A plea bargain is a common way to resolve criminal cases. A plea bargain is when both the prosecution and defendant come to an agreement by negotiating a plea. Either the prosecution or defense may begin plea bargain negotiations, but both sides must agree before the plea bargain is final. There are many reasons why defendants choose to accept a plea bargain. One of the most common reasons is, it keeps criminal cases out of the trial process and may in some cases lessen the vulnerability to harsher punishments or lengthy prison sentences. A plea bargain can benefit defendants while also benefiting judges and prosecutors. The court system is often overcrowded and burdened by the volume of criminal cases on a regular basis. Criminal trials are lengthy. They can often take months to resolve. This can lead judges and prosecutors to seek methods that lead to a faster resolution, which is why a plea bargain is so common. It is estimated that over 90% of criminal cases result in a plea bargain. Plea bargains will typically result in a lesser charge or recommendation of reduced sentencing. Other times, stipulations may be added to plea bargains to give certain defendants lesser punishments if they choose to testify against other defendants.
Plea bargains are always subject to the approval of the court and any laws within the jurisdiction. The ultimate decision is left in the hands of the judge during sentencing. The incentive of a recommendation of the prosecutor for a lesser charge is why many defendants choose a plea bargain. Many judges will reduce sentences and take prosecutor recommendations when defendants plead guilty because the defendants are taking responsibility for their actions.

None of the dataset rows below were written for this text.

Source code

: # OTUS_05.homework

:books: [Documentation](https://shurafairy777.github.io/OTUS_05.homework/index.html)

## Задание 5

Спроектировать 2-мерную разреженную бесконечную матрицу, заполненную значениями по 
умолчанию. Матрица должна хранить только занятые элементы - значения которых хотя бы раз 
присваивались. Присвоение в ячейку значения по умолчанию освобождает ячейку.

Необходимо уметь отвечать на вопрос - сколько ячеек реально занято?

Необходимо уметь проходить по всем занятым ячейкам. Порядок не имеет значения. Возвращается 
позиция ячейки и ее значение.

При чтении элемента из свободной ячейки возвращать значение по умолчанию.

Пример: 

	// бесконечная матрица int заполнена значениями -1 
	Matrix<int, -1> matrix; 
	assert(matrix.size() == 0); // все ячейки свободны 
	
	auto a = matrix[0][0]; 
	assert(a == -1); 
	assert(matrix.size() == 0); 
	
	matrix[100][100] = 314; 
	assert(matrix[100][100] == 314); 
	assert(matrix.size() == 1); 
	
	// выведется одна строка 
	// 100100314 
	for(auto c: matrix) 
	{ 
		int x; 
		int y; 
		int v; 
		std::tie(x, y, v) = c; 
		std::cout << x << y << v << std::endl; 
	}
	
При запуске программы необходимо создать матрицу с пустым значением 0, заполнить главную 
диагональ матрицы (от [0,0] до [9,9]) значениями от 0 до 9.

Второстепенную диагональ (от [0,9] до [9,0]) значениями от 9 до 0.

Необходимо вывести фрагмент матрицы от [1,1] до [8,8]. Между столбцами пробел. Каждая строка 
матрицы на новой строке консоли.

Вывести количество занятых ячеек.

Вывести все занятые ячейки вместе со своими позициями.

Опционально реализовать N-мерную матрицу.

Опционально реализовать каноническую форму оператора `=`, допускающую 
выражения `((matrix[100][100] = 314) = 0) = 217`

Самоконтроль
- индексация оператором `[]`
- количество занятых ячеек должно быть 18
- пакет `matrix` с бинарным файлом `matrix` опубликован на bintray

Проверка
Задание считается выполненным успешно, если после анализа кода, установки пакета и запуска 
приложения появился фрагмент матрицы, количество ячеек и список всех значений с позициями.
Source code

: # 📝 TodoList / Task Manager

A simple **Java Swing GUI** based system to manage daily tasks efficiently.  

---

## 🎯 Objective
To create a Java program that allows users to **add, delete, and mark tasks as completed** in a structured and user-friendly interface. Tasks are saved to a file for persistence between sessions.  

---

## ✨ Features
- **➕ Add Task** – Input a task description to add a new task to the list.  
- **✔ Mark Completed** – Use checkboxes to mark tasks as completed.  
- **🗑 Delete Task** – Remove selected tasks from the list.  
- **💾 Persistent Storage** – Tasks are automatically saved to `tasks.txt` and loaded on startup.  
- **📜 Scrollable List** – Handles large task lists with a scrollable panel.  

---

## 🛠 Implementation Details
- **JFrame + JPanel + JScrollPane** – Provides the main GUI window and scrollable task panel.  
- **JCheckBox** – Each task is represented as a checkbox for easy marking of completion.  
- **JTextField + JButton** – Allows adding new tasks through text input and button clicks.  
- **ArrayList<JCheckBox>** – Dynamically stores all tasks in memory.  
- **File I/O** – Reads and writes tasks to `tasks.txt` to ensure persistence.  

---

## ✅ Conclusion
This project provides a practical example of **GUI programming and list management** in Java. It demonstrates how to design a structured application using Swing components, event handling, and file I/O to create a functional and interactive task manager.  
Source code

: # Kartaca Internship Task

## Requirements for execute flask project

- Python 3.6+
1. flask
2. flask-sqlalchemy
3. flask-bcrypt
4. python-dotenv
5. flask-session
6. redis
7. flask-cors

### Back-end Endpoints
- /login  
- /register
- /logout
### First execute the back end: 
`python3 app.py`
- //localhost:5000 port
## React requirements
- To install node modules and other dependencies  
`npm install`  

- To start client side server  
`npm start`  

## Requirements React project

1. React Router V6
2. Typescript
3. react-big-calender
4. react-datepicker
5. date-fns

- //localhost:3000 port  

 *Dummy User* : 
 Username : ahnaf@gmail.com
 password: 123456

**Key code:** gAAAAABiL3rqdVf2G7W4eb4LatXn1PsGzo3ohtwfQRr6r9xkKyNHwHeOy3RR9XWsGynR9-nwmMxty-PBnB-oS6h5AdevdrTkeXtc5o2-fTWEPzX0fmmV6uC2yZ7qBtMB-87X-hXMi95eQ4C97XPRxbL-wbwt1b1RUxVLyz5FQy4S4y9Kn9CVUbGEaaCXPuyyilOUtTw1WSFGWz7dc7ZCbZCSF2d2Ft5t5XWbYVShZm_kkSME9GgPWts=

When a guilty plea is entered, the defendant must state that they forfeit their right to a trial. The judge will make sure that you understand that you are giving up this right when you plead guilty. This makes it very difficult to appeal a plea bargain unless provisions are written into the contract.
Why People Choose to Accept Plea Bargains
- The outcome of a trial can be unpredictable. Many defendants see a jury trial as taking a risk. Plea bargains can often provide a more predictable outcome because they allow the defendant or criminal defense attorney a chance to negotiate the terms of sentencing. A trial may lead to a less predictable sentencing outcome.
- Defendants may plea to a less serious charge or a lesser quantity of charges.
- If defendants have more than one charge in their case, plea bargains may allow for them to plea to fewer charges.
- Plea bargains can be practical if the defendant wants to avoid the publicity of a trial.
- Trials can be costly, time consuming and stressful. Many times defendants may not have the time or resources or just want to move on with their lives.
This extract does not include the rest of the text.